What is required: Everything from the line that contains "# 2017-12-17 10:00～" to the end of the listing below, both ends included, is to be transcribed word for word, and nothing else.

─── Material for the task

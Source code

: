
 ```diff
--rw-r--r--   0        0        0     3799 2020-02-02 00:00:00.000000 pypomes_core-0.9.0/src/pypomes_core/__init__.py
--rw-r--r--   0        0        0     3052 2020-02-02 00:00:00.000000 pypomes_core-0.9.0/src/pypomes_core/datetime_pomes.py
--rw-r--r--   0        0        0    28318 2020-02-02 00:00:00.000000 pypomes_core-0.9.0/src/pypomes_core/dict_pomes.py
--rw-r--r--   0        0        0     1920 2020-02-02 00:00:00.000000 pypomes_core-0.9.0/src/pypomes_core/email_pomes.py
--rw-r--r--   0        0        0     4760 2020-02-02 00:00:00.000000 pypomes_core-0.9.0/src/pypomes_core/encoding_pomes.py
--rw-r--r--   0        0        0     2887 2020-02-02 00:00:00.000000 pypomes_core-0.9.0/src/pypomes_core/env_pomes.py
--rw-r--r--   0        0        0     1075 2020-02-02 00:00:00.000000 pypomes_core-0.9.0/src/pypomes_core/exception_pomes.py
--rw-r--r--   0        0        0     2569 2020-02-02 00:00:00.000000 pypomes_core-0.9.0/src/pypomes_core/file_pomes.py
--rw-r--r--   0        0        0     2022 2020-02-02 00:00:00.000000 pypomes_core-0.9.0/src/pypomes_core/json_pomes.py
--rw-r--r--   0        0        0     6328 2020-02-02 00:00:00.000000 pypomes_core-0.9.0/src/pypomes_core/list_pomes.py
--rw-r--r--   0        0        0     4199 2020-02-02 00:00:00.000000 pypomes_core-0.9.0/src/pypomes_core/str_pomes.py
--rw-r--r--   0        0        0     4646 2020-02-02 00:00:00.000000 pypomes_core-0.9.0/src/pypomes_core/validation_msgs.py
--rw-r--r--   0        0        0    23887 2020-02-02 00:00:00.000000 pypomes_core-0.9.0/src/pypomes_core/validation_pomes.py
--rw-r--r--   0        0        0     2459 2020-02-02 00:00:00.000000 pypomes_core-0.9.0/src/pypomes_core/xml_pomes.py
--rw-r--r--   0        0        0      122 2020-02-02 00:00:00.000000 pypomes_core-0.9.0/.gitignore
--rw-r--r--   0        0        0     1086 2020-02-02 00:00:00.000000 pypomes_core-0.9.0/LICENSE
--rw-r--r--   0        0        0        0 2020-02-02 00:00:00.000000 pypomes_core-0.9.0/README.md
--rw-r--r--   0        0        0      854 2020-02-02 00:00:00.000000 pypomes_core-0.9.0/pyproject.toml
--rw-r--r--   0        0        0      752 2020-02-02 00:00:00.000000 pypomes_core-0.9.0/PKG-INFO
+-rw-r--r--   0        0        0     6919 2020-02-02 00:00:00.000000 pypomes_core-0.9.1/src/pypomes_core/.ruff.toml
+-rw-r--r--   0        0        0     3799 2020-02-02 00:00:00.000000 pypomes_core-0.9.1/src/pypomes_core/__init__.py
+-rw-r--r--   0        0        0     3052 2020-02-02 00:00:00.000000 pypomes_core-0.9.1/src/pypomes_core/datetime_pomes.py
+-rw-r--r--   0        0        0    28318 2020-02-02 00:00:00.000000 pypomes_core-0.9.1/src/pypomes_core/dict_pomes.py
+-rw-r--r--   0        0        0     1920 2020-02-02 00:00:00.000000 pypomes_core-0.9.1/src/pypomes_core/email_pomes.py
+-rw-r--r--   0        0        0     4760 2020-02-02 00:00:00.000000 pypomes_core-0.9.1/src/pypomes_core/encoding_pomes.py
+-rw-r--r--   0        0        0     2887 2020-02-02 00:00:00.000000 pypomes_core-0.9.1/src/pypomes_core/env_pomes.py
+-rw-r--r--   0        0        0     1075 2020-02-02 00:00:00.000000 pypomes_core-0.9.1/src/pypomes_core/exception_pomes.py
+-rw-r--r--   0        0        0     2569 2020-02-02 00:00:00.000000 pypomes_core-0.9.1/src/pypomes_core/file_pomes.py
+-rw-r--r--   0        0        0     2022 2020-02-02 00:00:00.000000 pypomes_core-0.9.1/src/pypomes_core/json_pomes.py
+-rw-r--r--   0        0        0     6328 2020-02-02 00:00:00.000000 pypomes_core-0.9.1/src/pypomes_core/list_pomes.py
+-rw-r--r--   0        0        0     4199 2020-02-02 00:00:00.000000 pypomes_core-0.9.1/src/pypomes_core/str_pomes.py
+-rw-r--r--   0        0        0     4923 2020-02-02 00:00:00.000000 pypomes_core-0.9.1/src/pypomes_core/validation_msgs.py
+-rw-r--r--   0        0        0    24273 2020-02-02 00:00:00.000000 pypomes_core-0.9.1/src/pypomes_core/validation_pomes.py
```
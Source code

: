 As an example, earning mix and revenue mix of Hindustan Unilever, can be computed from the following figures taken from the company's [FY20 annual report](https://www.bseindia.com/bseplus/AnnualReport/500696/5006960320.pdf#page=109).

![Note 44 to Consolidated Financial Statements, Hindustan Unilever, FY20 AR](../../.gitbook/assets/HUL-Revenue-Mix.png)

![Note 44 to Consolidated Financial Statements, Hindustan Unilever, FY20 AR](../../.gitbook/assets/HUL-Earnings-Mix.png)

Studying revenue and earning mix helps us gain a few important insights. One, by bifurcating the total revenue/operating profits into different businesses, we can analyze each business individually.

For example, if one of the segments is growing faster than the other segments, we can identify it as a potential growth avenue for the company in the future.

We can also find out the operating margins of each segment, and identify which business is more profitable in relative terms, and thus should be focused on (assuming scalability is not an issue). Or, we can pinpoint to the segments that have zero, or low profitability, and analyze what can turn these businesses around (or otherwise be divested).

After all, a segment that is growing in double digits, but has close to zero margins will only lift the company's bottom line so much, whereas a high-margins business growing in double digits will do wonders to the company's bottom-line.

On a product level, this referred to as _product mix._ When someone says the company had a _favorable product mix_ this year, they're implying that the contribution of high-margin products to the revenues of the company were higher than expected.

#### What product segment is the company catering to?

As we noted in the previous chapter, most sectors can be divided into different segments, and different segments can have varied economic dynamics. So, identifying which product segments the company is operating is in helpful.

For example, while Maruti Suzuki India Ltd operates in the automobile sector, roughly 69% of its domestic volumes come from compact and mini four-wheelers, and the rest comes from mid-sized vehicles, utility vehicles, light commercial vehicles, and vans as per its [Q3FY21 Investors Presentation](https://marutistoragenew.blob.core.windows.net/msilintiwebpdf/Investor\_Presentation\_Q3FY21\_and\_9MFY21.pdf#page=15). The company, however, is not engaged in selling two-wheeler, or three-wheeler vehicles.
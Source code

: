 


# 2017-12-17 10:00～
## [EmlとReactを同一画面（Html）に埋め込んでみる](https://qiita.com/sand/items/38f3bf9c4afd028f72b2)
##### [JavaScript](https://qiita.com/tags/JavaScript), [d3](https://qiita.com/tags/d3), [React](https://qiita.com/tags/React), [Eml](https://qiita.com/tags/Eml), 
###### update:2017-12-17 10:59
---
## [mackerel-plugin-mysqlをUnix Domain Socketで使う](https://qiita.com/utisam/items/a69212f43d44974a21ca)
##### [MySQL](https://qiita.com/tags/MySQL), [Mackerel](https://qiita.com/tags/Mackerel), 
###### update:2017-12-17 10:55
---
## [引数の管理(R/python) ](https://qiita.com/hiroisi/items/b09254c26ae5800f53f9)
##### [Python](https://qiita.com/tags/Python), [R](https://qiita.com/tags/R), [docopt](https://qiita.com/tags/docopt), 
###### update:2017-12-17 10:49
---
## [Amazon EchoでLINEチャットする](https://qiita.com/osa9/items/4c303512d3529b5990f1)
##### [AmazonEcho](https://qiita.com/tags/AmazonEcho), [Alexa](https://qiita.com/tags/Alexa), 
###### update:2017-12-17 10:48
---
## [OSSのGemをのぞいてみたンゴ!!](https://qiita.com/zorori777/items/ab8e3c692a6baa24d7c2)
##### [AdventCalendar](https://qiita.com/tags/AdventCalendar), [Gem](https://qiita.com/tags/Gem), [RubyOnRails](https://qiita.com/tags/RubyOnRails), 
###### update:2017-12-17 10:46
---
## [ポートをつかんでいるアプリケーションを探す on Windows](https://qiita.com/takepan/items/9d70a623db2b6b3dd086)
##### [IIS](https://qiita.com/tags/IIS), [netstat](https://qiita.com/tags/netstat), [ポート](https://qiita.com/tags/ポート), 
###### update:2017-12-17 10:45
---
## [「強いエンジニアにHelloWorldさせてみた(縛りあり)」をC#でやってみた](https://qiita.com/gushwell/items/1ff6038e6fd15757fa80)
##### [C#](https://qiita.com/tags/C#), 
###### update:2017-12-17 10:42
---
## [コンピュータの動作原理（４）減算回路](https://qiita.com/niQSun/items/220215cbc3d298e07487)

──────

Task output:
# 2017-12-17 10:00～
## [EmlとReactを同一画面（Html）に埋め込んでみる](https://qiita.com/sand/items/38f3bf9c4afd028f72b2)
##### [JavaScript](https://qiita.com/tags/JavaScript), [d3](https://qiita.com/tags/d3), [React](https://qiita.com/tags/React), [Eml](https://qiita.com/tags/Eml), 
###### update:2017-12-17 10:59
---
## [mackerel-plugin-mysqlをUnix Domain Socketで使う](https://qiita.com/utisam/items/a69212f43d44974a21ca)
##### [MySQL](https://qiita.com/tags/MySQL), [Mackerel](https://qiita.com/tags/Mackerel), 
###### update:2017-12-17 10:55
---
## [引数の管理(R/python) ](https://qiita.com/hiroisi/items/b09254c26ae5800f53f9)
##### [Python](https://qiita.com/tags/Python), [R](https://qiita.com/tags/R), [docopt](https://qiita.com/tags/docopt), 
###### update:2017-12-17 10:49
---
## [Amazon EchoでLINEチャットする](https://qiita.com/osa9/items/4c303512d3529b5990f1)
##### [AmazonEcho](https://qiita.com/tags/AmazonEcho), [Alexa](https://qiita.com/tags/Alexa), 
###### update:2017-12-17 10:48
---
## [OSSのGemをのぞいてみたンゴ!!](https://qiita.com/zorori777/items/ab8e3c692a6baa24d7c2)
##### [AdventCalendar](https://qiita.com/tags/AdventCalendar), [Gem](https://qiita.com/tags/Gem), [RubyOnRails](https://qiita.com/tags/RubyOnRails), 
###### update:2017-12-17 10:46
---
## [ポートをつかんでいるアプリケーションを探す on Windows](https://qiita.com/takepan/items/9d70a623db2b6b3dd086)
##### [IIS](https://qiita.com/tags/IIS), [netstat](https://qiita.com/tags/netstat), [ポート](https://qiita.com/tags/ポート), 
###### update:2017-12-17 10:45
---
## [「強いエンジニアにHelloWorldさせてみた(縛りあり)」をC#でやってみた](https://qiita.com/gushwell/items/1ff6038e6fd15757fa80)
##### [C#](https://qiita.com/tags/C#), 
###### update:2017-12-17 10:42
---
## [コンピュータの動作原理（４）減算回路](https://qiita.com/niQSun/items/220215cbc3d298e07487)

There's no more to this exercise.